Source texts of formatted documents
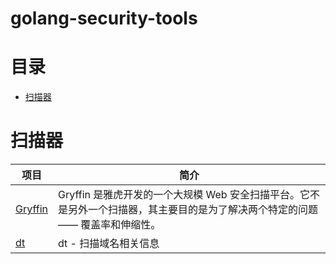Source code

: # golang-security-tools


#  目录
- [扫描器](#扫描器)


# 扫描器
| 项目                                     | 简介                                       |
| -------- | ------------------------------- |
|[ Gryffin     ]( https://github.com/yahoo/gryffin         )| Gryffin 是雅虎开发的一个大规模 Web 安全扫描平台。它不是另外一个扫描器，其主要目的是为了解决两个特定的问题 —— 覆盖率和伸缩性。 |
|[ dt]( https://github.com/42wim/dt )| dt - 扫描域名相关信息 |
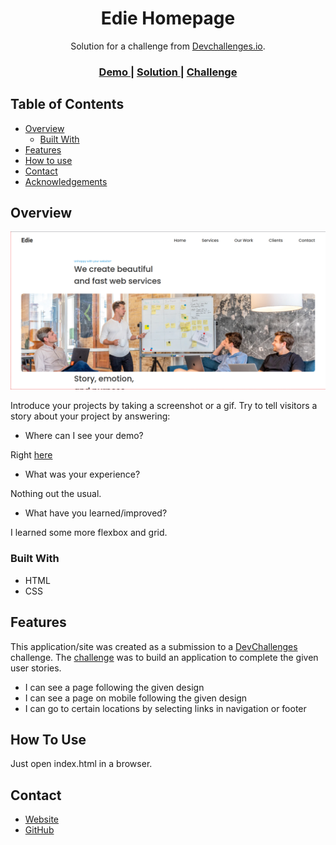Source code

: <!-- Please update value in the {}  -->

<h1 align="center">Edie Homepage</h1>

<div align="center">
   Solution for a challenge from  <a href="http://devchallenges.io" target="_blank">Devchallenges.io</a>.
</div>

<div align="center">
  <h3>
    <a href="https://gentle-cobbler-e02337.netlify.app/">
      Demo
    </a>
    <span> | </span>
    <a href="https://github.com/dXu23/edie-homepage">
      Solution
    </a>
    <span> | </span>
    <a href="https://devchallenges.io/challenges/xobQBuf8zWWmiYMIAZe0">
      Challenge
    </a>
  </h3>
</div>

<!-- TABLE OF CONTENTS -->

## Table of Contents

- [Overview](#overview)
  - [Built With](#built-with)
- [Features](#features)
- [How to use](#how-to-use)
- [Contact](#contact)
- [Acknowledgements](#acknowledgements)

<!-- OVERVIEW -->

## Overview

![screenshot](edie.png)

Introduce your projects by taking a screenshot or a gif. Try to tell visitors a story about your project by answering:

- Where can I see your demo?

Right [here](https://gentle-cobbler-e02337.netlify.app/)

- What was your experience?

Nothing out the usual.

- What have you learned/improved?

I learned some more flexbox and grid.

### Built With

- HTML
- CSS

## Features

This application/site was created as a submission to a [DevChallenges](https://devchallenges.io/challenges) challenge. The [challenge](https://devchallenges.io/challenges/xobQBuf8zWWmiYMIAZe0) was to build an application to complete the given user stories.

- I can see a page following the given design
- I can see a page on mobile following the given design
- I can go to certain locations by selecting links in navigation or footer

## How To Use

Just open index.html in a browser.

## Contact

- [Website](https://rad-sunshine-871fb5.netlify.app/)
- [GitHub](https://github.com/dXu23)
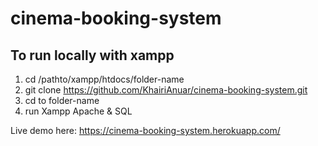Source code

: # cinema-booking-system 
## To run locally with xampp
1. cd /pathto/xampp/htdocs/folder-name
2. git clone https://github.com/KhairiAnuar/cinema-booking-system.git
3. cd to folder-name
4. run Xampp Apache & SQL

Live demo here: https://cinema-booking-system.herokuapp.com/
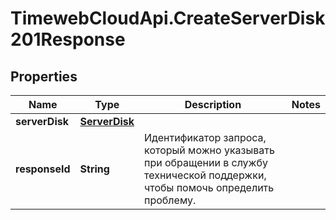 # TimewebCloudApi.CreateServerDisk201Response

## Properties

Name | Type | Description | Notes
------------ | ------------- | ------------- | -------------
**serverDisk** | [**ServerDisk**](ServerDisk.md) |  | 
**responseId** | **String** | Идентификатор запроса, который можно указывать при обращении в службу технической поддержки, чтобы помочь определить проблему. | 


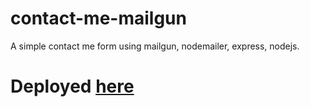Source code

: # contact-me-mailgun
A simple contact me form using mailgun, nodemailer, express, nodejs. 


# Deployed <a href="https://contact-ekansh.herokuapp.com/">here</a>
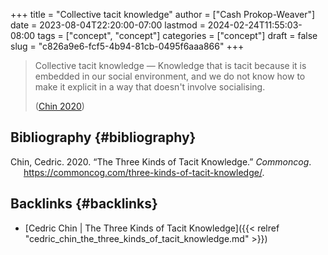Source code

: +++
title = "Collective tacit knowledge"
author = ["Cash Prokop-Weaver"]
date = 2023-08-04T22:20:00-07:00
lastmod = 2024-02-24T11:55:03-08:00
tags = ["concept", "concept"]
categories = ["concept"]
draft = false
slug = "c826a9e6-fcf5-4b94-81cb-0495f6aaa866"
+++

> Collective tacit knowledge — Knowledge that is tacit because it is embedded in our social environment, and we do not know how to make it explicit in a way that doesn't involve socialising.
>
> (<a href="#citeproc_bib_item_1">Chin 2020</a>)


## Bibliography {#bibliography}

<style>.csl-entry{text-indent: -1.5em; margin-left: 1.5em;}</style><div class="csl-bib-body">
  <div class="csl-entry"><a id="citeproc_bib_item_1"></a>Chin, Cedric. 2020. “The Three Kinds of Tacit Knowledge.” <i>Commoncog</i>. <a href="https://commoncog.com/three-kinds-of-tacit-knowledge/">https://commoncog.com/three-kinds-of-tacit-knowledge/</a>.</div>
</div>


## Backlinks {#backlinks}

-   [Cedric Chin | The Three Kinds of Tacit Knowledge]({{< relref "cedric_chin_the_three_kinds_of_tacit_knowledge.md" >}})
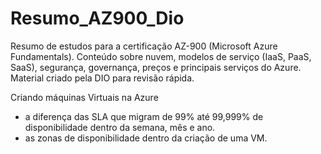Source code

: # Resumo_AZ900_Dio
Resumo de estudos para a certificação AZ-900 (Microsoft Azure Fundamentals). Conteúdo sobre nuvem, modelos de serviço (IaaS, PaaS, SaaS), segurança, governança, preços e principais serviços do Azure. Material criado pela DIO para revisão rápida.

Criando máquinas Virtuais na Azure
- a diferença das SLA que migram de 99% até 99,999% de disponibilidade dentro da semana, mês e ano.
- as zonas de disponibilidade dentro da criação de uma VM.
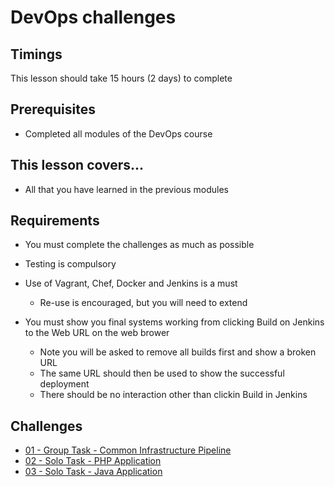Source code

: # DevOps challenges

## Timings

This lesson should take 15 hours (2 days) to complete

## Prerequisites

- Completed all modules of the DevOps course

## This lesson covers...

- All that you have learned in the previous modules

## Requirements

- You must complete the challenges as much as possible
- Testing is compulsory
- Use of Vagrant, Chef, Docker and Jenkins is a must

  - Re-use is encouraged, but you will need to extend

- You must show you final systems working from clicking Build on Jenkins to the Web URL on the web brower

  - Note you will be asked to remove all builds first and show a broken URL
  - The same URL should then be used to show the successful deployment
  - There should be no interaction other than clickin Build in Jenkins

## Challenges

- [01 - Group Task - Common Infrastructure Pipeline](01-CommonRequirements.md)
- [02 - Solo Task - PHP Application](02-Challenge_2.md)
- [03 - Solo Task - Java Application](03-Challenge_3.md)
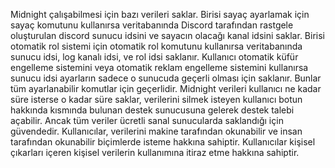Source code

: Midnight çalışabilmesi için bazı verileri saklar. Birisi sayaç ayarlamak için sayaç komutunu kullanırsa veritabanında Discord tarafından rastgele oluşturulan discord sunucu idsini ve sayacın olacağı kanal idsini saklar. Birisi otomatik rol sistemi için otomatik rol komutunu kullanırsa veritabanında sunucu idsi, log kanalı idsi, ve rol idsi saklanır. Kullanıcı otomatik küfür engelleme sistemini veya otomatik reklam engelleme sistemini kullanırsa sunucu idsi ayarların sadece o sunucuda geçerli olması için saklanır. Bunlar tüm ayarlanabilir komutlar için geçerlidir. Midnight verileri kullanıcı ne kadar süre isterse o kadar süre saklar, verilerini silmek isteyen kullanıcı botun hakkında kısmında bulunan destek sunucusuna gelerek destek talebi açabilir. Ancak tüm veriler ücretli sanal sunucularda saklandığı için güvendedir. Kullanıcılar, verilerini makine tarafından okunabilir ve insan tarafından okunabilir biçimlerde isteme hakkına sahiptir. Kullanıcılar kişisel çıkarları içeren kişisel verilerin kullanımına itiraz etme hakkına sahiptir.
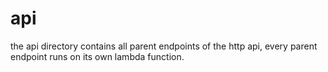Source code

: # api

the api directory contains all parent endpoints of the http api, every parent endpoint runs on its own lambda function.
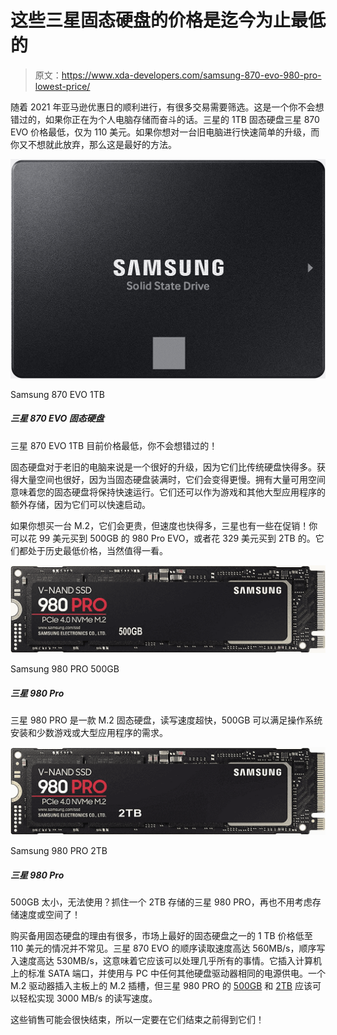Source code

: # 这些三星固态硬盘的价格是迄今为止最低的

> 原文：<https://www.xda-developers.com/samsung-870-evo-980-pro-lowest-price/>

随着 2021 年亚马逊优惠日的顺利进行，有很多交易需要筛选。这是一个你不会想错过的，如果你正在为个人电脑存储而奋斗的话。三星的 1TB 固态硬盘三星 870 EVO 价格最低，仅为 110 美元。如果你想对一台旧电脑进行快速简单的升级，而你又不想就此放弃，那么这是最好的方法。

 <picture>![The Samsung 870 EVO 1TB is at its lowest price yet, and you won't want to miss out!](img/30a40305d9dfb7fd995e93141ddb746f.png)</picture> 

Samsung 870 EVO 1TB

##### 三星 870 EVO 固态硬盘

三星 870 EVO 1TB 目前价格最低，你不会想错过的！

固态硬盘对于老旧的电脑来说是一个很好的升级，因为它们比传统硬盘快得多。获得大量空间也很好，因为当固态硬盘装满时，它们会变得更慢。拥有大量可用空间意味着您的固态硬盘将保持快速运行。它们还可以作为游戏和其他大型应用程序的额外存储，因为它们可以快速启动。

如果你想买一台 M.2，它们会更贵，但速度也快得多，三星也有一些在促销！你可以花 99 美元买到 500GB 的 980 Pro EVO，或者花 329 美元买到 2TB 的。它们都处于历史最低价格，当然值得一看。

 <picture>![The Samsung 980 PRO is an M.2 SSD with super-fast read and write speeds, and 500GB will do for an OS install and a handful of games or heavy applications.](img/61bae0d529e752b2c7d29d34dfca3512.png)</picture> 

Samsung 980 PRO 500GB

##### 三星 980 Pro

三星 980 PRO 是一款 M.2 固态硬盘，读写速度超快，500GB 可以满足操作系统安装和少数游戏或大型应用程序的需求。

 <picture>![500GB too small to work with? Grab a Samsung 980 PRO with 2TB of storage and never have to think about storage speed or space again!](img/fcdfb9b5eddc6c13bb6e22eff997fb45.png)</picture> 

Samsung 980 PRO 2TB

##### 三星 980 Pro

500GB 太小，无法使用？抓住一个 2TB 存储的三星 980 PRO，再也不用考虑存储速度或空间了！

购买备用固态硬盘的理由有很多，市场上最好的固态硬盘之一的 1 TB 价格低至 110 美元的情况并不常见。三星 870 EVO 的顺序读取速度高达 560MB/s，顺序写入速度高达 530MB/s，这意味着它应该可以处理几乎所有的事情。它插入计算机上的标准 SATA 端口，并使用与 PC 中任何其他硬盘驱动器相同的电源供电。一个 M.2 驱动器插入主板上的 M.2 插槽，但三星 980 PRO 的 [500GB](https://www.amazon.com/dp/B08GL575DB/?tag=xda-43l8mee-20&ascsubtag=UUxdaUeUpU2660&asc_refurl=https%3A%2F%2Fwww.xda-developers.com%2Fsamsung-870-evo-980-pro-lowest-price%2F&asc_campaign=Short-Term) 和 [2TB](https://www.amazon.com/dp/B08RK2SR23/?tag=xda-43l8mee-20&ascsubtag=UUxdaUeUpU2660&asc_refurl=https%3A%2F%2Fwww.xda-developers.com%2Fsamsung-870-evo-980-pro-lowest-price%2F&asc_campaign=Short-Term) 应该可以轻松实现 3000 MB/s 的读写速度。

这些销售可能会很快结束，所以一定要在它们结束之前得到它们！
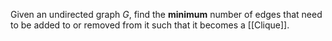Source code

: Given an undirected graph $G$, find the **minimum** number of edges that need to be added to or removed from it such that it becomes a [[Clique]]. 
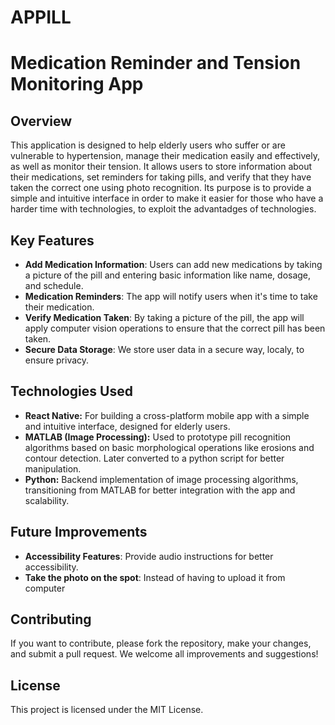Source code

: # APPILL
# Medication Reminder and Tension Monitoring App
## Overview
This application is designed to help elderly users who suffer or are vulnerable to hypertension, manage their medication easily and effectively, as well as monitor their tension. It allows users to store information about their medications, set reminders for taking pills, and verify that they have taken the correct one using photo recognition. Its purpose is to provide a simple and intuitive interface in order to make it easier for those who have a harder time with technologies, to exploit the advantadges of technologies. 

## Key Features
- **Add Medication Information**: Users can add new medications by taking a picture of the pill and entering basic information like name, dosage, and schedule.
- **Medication Reminders**: The app will notify users when it's time to take their medication.
- **Verify Medication Taken**: By taking a picture of the pill, the app will apply computer vision operations to ensure that the correct pill has been taken.
- **Secure Data Storage**: We store user data in a secure way, localy, to ensure privacy.

## Technologies Used
- **React Native:** For building a cross-platform mobile app with a simple and intuitive interface, designed for elderly users.
- **MATLAB (Image Processing):** Used to prototype pill recognition algorithms based on basic morphological operations like erosions and contour detection. Later converted to a python script for better manipulation. 
- **Python:** Backend implementation of image processing algorithms, transitioning from MATLAB for better integration with the app and scalability.

## Future Improvements
- **Accessibility Features**: Provide audio instructions for better accessibility.
- **Take the photo on the spot**: Instead of having to upload it from computer


## Contributing
If you want to contribute, please fork the repository, make your changes, and submit a pull request. We welcome all improvements and suggestions!

## License
This project is licensed under the MIT License.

**PROBLEM STATEMENT**
Filter the entries above and return only the lines holding "picture".

**RESULT OF THE EXERCISE**
 <picture>![The Samsung 870 EVO 1TB is at its lowest price yet, and you won't want to miss out!](img/30a40305d9dfb7fd995e93141ddb746f.png)</picture> 
 <picture>![The Samsung 980 PRO is an M.2 SSD with super-fast read and write speeds, and 500GB will do for an OS install and a handful of games or heavy applications.](img/61bae0d529e752b2c7d29d34dfca3512.png)</picture> 
 <picture>![500GB too small to work with? Grab a Samsung 980 PRO with 2TB of storage and never have to think about storage speed or space again!](img/fcdfb9b5eddc6c13bb6e22eff997fb45.png)</picture> 
- **Add Medication Information**: Users can add new medications by taking a picture of the pill and entering basic information like name, dosage, and schedule.
- **Verify Medication Taken**: By taking a picture of the pill, the app will apply computer vision operations to ensure that the correct pill has been taken.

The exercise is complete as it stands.